Records to use:
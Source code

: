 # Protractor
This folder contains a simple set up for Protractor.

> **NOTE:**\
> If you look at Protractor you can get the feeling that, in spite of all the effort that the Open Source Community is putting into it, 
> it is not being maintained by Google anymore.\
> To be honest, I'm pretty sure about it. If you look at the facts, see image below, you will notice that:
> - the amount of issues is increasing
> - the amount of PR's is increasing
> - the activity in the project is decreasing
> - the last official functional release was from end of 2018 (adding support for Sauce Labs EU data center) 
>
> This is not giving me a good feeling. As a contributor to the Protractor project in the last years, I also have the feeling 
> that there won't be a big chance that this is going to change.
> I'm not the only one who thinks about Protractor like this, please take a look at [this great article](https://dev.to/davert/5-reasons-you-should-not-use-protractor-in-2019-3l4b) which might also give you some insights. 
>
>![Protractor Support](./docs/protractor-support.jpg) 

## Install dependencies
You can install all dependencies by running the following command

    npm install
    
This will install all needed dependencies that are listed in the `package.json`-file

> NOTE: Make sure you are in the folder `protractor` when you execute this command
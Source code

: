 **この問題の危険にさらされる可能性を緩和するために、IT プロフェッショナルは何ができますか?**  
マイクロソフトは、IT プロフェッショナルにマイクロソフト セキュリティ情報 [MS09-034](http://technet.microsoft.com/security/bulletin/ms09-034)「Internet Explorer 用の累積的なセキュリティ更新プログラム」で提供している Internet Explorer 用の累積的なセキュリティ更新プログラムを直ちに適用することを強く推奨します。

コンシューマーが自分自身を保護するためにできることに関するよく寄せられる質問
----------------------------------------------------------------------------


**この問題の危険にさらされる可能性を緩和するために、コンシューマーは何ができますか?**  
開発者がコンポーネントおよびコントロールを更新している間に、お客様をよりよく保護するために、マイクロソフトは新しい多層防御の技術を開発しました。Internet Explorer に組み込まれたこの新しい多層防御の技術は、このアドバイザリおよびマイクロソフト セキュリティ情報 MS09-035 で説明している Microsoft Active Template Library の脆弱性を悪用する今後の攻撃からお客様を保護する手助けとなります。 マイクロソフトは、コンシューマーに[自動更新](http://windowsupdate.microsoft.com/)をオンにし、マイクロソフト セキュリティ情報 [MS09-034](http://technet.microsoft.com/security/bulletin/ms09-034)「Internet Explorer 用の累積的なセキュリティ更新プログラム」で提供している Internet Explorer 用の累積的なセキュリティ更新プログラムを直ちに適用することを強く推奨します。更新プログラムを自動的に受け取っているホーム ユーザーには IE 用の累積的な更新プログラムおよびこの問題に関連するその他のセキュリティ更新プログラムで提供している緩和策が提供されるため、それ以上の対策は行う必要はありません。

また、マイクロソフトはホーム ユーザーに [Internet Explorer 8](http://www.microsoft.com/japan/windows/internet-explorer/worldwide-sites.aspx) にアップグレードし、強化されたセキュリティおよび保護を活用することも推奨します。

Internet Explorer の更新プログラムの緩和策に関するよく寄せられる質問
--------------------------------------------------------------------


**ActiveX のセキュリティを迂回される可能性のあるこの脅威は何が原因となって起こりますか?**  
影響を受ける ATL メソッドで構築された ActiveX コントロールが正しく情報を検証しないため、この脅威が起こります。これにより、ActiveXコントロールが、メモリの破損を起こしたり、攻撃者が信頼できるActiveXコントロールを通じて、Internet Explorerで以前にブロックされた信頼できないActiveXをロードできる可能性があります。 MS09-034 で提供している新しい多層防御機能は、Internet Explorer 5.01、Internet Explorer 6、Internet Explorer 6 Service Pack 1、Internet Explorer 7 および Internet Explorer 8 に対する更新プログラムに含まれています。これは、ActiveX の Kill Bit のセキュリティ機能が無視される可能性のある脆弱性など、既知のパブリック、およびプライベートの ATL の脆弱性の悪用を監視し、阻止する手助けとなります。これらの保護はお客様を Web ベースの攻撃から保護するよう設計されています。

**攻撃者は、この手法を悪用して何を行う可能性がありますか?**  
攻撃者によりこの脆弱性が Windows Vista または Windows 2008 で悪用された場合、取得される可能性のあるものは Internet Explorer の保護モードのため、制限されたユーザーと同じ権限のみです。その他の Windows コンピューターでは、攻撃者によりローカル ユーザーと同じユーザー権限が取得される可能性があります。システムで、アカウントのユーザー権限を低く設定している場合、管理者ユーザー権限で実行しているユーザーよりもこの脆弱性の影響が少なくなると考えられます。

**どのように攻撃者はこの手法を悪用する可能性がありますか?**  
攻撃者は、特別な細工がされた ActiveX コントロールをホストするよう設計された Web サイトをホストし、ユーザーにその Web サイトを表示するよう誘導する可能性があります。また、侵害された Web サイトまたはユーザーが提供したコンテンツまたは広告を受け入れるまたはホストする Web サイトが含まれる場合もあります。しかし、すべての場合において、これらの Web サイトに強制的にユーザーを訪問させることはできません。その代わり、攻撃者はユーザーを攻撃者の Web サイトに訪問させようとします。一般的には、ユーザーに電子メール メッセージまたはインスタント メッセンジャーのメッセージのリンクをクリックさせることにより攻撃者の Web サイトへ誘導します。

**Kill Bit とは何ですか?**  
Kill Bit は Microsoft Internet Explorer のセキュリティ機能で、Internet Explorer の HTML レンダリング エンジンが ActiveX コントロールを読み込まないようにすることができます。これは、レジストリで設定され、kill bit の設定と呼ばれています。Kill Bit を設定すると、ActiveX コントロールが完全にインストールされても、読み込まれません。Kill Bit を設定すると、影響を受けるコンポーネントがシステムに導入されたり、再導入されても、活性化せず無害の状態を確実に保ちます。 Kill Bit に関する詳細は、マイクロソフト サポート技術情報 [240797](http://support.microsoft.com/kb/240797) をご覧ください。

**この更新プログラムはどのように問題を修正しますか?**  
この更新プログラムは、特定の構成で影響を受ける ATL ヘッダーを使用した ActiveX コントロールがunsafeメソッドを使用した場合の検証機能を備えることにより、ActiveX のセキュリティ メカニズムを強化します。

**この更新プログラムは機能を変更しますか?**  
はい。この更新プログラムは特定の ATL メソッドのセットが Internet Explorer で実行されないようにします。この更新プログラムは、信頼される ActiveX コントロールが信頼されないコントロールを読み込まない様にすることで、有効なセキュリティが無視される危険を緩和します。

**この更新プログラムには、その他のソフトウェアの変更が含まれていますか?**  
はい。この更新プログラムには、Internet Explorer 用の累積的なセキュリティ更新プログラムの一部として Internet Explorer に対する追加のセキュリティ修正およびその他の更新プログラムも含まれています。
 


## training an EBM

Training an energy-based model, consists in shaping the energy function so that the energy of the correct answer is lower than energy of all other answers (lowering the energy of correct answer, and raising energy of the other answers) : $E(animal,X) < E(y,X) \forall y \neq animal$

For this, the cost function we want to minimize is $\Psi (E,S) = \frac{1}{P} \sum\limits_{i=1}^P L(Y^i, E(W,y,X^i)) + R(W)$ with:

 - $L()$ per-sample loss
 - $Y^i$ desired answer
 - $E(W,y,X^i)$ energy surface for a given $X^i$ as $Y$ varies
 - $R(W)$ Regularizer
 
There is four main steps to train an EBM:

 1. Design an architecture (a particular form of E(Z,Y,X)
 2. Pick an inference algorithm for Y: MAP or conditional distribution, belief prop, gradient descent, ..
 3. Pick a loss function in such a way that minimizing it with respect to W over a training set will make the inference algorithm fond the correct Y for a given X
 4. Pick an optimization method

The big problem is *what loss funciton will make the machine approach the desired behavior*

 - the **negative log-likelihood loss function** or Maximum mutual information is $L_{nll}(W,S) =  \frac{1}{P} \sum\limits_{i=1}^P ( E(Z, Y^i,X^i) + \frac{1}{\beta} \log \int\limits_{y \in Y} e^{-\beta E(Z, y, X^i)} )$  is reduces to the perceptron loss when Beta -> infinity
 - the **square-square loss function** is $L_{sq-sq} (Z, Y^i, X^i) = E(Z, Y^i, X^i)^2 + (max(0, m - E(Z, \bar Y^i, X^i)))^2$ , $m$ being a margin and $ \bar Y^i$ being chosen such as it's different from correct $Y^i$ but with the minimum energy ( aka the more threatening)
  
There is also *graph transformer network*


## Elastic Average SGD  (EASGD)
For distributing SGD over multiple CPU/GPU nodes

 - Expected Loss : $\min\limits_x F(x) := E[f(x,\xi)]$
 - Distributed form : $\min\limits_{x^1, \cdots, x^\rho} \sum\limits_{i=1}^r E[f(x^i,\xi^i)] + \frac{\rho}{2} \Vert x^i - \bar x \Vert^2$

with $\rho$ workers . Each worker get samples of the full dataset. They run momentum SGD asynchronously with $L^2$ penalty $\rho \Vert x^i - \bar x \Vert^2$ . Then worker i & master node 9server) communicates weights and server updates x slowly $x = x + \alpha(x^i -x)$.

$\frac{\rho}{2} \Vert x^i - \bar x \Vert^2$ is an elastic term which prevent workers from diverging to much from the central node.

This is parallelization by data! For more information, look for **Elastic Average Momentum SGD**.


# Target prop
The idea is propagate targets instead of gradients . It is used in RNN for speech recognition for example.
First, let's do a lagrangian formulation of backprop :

Assignment:
Working through the records, copy each line in which the word "ActiveX" appears.

Expected output:
**ActiveX のセキュリティを迂回される可能性のあるこの脅威は何が原因となって起こりますか?**  
影響を受ける ATL メソッドで構築された ActiveX コントロールが正しく情報を検証しないため、この脅威が起こります。これにより、ActiveXコントロールが、メモリの破損を起こしたり、攻撃者が信頼できるActiveXコントロールを通じて、Internet Explorerで以前にブロックされた信頼できないActiveXをロードできる可能性があります。 MS09-034 で提供している新しい多層防御機能は、Internet Explorer 5.01、Internet Explorer 6、Internet Explorer 6 Service Pack 1、Internet Explorer 7 および Internet Explorer 8 に対する更新プログラムに含まれています。これは、ActiveX の Kill Bit のセキュリティ機能が無視される可能性のある脆弱性など、既知のパブリック、およびプライベートの ATL の脆弱性の悪用を監視し、阻止する手助けとなります。これらの保護はお客様を Web ベースの攻撃から保護するよう設計されています。
攻撃者は、特別な細工がされた ActiveX コントロールをホストするよう設計された Web サイトをホストし、ユーザーにその Web サイトを表示するよう誘導する可能性があります。また、侵害された Web サイトまたはユーザーが提供したコンテンツまたは広告を受け入れるまたはホストする Web サイトが含まれる場合もあります。しかし、すべての場合において、これらの Web サイトに強制的にユーザーを訪問させることはできません。その代わり、攻撃者はユーザーを攻撃者の Web サイトに訪問させようとします。一般的には、ユーザーに電子メール メッセージまたはインスタント メッセンジャーのメッセージのリンクをクリックさせることにより攻撃者の Web サイトへ誘導します。
Kill Bit は Microsoft Internet Explorer のセキュリティ機能で、Internet Explorer の HTML レンダリング エンジンが ActiveX コントロールを読み込まないようにすることができます。これは、レジストリで設定され、kill bit の設定と呼ばれています。Kill Bit を設定すると、ActiveX コントロールが完全にインストールされても、読み込まれません。Kill Bit を設定すると、影響を受けるコンポーネントがシステムに導入されたり、再導入されても、活性化せず無害の状態を確実に保ちます。 Kill Bit に関する詳細は、マイクロソフト サポート技術情報 [240797](http://support.microsoft.com/kb/240797) をご覧ください。
この更新プログラムは、特定の構成で影響を受ける ATL ヘッダーを使用した ActiveX コントロールがunsafeメソッドを使用した場合の検証機能を備えることにより、ActiveX のセキュリティ メカニズムを強化します。
はい。この更新プログラムは特定の ATL メソッドのセットが Internet Explorer で実行されないようにします。この更新プログラムは、信頼される ActiveX コントロールが信頼されないコントロールを読み込まない様にすることで、有効なセキュリティが無視される危険を緩和します。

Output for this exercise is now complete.